> **Brief**
Please work out how many lines in the records below include the word "text", and reply with that number only.

> **Data extracts**
*** Block opens ***

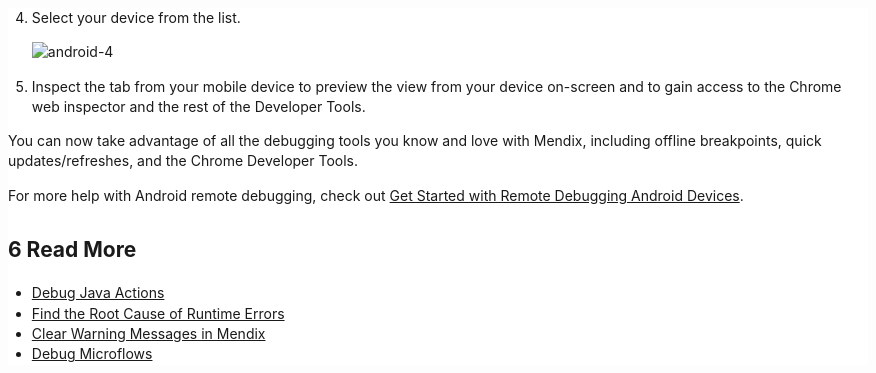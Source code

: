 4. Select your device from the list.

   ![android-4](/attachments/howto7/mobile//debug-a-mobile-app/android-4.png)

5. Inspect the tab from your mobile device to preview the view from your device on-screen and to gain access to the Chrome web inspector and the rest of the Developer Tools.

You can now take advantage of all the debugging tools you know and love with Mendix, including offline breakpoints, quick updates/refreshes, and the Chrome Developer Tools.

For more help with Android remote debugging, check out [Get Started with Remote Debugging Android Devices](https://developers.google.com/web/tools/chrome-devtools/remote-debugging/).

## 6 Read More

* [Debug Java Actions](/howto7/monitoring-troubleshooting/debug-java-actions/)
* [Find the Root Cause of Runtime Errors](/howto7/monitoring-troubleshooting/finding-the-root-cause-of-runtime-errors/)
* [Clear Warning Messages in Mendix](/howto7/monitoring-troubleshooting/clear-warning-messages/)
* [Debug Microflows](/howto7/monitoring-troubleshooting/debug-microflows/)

*** Block closes ***
*** Block opens ***

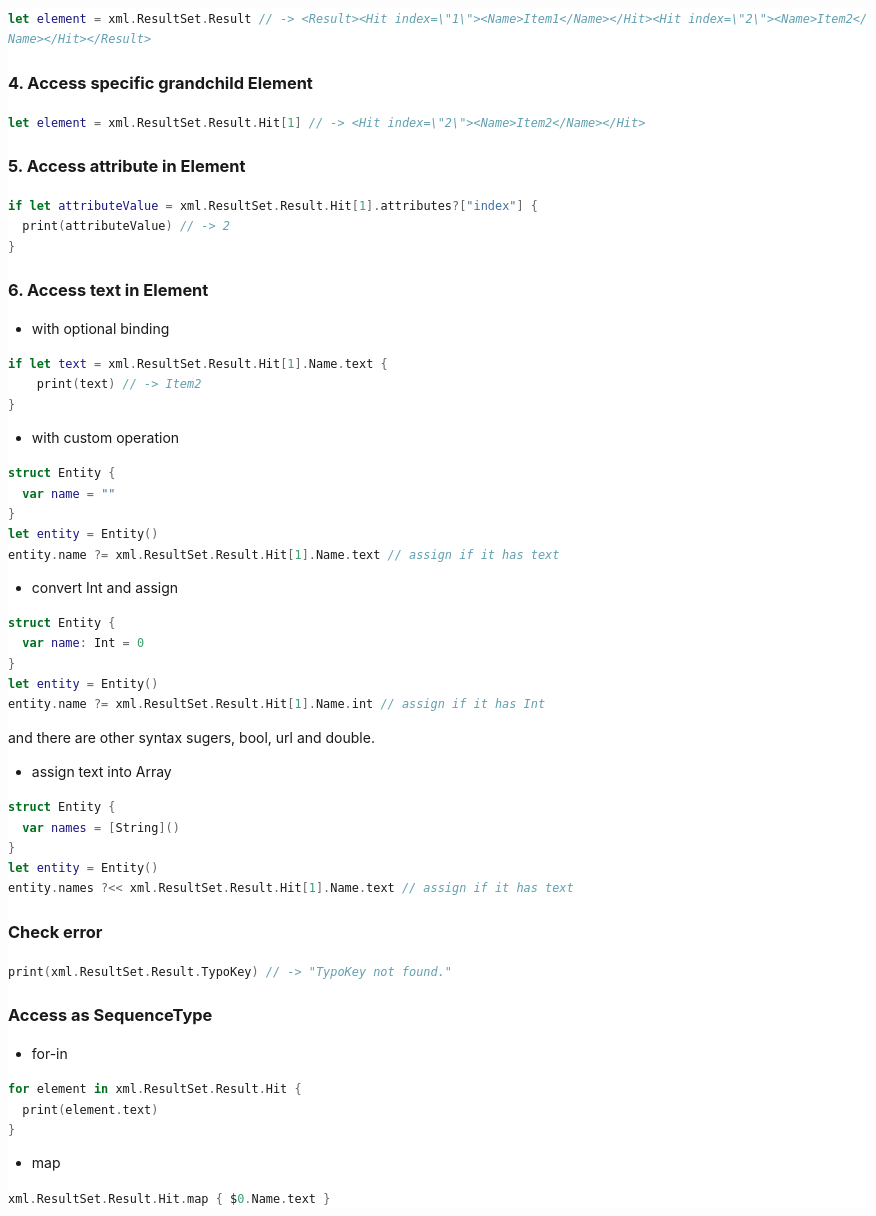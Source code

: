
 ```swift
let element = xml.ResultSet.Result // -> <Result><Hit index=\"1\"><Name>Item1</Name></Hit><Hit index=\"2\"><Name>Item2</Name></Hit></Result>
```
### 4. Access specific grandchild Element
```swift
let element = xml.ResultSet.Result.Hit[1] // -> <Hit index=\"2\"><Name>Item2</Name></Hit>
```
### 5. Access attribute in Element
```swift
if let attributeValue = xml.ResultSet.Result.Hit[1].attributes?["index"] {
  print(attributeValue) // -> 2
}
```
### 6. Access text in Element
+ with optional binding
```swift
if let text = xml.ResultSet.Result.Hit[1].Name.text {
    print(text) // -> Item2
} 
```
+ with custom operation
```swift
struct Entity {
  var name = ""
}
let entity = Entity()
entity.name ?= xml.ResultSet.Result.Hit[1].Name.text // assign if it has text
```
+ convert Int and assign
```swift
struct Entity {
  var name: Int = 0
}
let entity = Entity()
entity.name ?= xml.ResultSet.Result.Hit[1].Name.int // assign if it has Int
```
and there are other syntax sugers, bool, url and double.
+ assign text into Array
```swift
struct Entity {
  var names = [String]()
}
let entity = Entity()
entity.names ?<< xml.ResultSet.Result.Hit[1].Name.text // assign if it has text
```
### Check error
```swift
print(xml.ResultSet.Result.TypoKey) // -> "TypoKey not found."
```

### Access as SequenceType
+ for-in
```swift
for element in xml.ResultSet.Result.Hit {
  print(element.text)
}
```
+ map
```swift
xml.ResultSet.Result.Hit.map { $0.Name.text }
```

*** Block closes ***

> **Expected answer**
8